* Directions
Your answer is the lines below, exactly, from the one that contains "### gss-sample" through the one that contains "host -h rand.mit.de.padl.com", both included.

* Input data
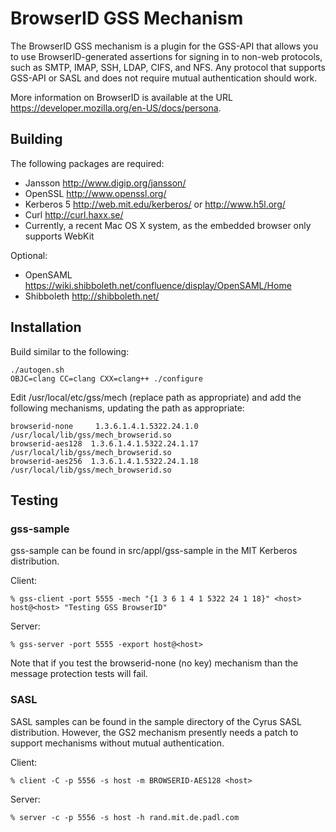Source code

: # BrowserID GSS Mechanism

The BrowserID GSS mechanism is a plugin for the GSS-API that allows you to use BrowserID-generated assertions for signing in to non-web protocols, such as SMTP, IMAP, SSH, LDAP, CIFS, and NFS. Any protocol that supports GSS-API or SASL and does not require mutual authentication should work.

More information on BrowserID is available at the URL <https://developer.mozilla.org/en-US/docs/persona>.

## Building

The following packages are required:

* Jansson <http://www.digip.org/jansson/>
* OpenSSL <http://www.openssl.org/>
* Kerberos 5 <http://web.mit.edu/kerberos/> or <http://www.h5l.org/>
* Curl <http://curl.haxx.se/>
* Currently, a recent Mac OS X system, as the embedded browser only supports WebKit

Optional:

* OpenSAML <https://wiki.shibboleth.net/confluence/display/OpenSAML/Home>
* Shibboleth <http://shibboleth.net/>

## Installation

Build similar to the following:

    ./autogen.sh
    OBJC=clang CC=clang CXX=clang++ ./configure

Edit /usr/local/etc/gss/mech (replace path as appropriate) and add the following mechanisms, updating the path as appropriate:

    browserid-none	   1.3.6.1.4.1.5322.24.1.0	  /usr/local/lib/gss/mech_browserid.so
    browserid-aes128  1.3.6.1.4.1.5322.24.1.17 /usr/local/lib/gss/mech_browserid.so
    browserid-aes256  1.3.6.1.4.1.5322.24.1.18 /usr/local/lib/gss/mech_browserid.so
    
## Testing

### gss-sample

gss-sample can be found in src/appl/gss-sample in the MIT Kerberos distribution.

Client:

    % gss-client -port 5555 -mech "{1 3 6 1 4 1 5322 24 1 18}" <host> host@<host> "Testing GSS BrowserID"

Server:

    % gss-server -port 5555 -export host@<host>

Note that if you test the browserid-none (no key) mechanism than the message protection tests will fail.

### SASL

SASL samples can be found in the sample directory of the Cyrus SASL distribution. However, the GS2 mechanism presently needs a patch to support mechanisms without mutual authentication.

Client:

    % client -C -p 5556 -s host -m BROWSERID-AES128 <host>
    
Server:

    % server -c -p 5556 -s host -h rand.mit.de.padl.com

--

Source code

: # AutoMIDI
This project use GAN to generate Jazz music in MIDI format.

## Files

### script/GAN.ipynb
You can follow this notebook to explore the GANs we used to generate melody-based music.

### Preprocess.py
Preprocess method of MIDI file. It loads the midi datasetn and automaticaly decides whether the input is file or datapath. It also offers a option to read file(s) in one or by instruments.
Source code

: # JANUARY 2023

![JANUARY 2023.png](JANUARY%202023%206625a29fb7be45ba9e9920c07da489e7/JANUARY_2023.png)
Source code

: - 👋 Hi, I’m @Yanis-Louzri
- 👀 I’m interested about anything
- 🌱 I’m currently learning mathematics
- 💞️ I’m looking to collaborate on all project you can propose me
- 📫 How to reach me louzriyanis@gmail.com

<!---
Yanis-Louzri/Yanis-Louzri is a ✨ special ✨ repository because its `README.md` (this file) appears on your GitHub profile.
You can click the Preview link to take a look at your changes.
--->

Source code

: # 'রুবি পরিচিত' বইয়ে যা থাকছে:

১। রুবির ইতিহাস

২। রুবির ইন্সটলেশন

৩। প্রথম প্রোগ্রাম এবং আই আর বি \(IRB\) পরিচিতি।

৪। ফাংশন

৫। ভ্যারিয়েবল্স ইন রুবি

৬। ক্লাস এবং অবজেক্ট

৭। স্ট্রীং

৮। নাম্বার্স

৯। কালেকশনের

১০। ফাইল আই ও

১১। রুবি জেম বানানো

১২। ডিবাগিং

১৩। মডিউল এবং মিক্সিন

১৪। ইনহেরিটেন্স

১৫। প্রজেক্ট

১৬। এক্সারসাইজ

* Response area
### gss-sample

gss-sample can be found in src/appl/gss-sample in the MIT Kerberos distribution.

Client:

    % gss-client -port 5555 -mech "{1 3 6 1 4 1 5322 24 1 18}" <host> host@<host> "Testing GSS BrowserID"

Server:

    % gss-server -port 5555 -export host@<host>

Note that if you test the browserid-none (no key) mechanism than the message protection tests will fail.

### SASL

SASL samples can be found in the sample directory of the Cyrus SASL distribution. However, the GS2 mechanism presently needs a patch to support mechanisms without mutual authentication.

Client:

    % client -C -p 5556 -s host -m BROWSERID-AES128 <host>
    
Server:

    % server -c -p 5556 -s host -h rand.mit.de.padl.com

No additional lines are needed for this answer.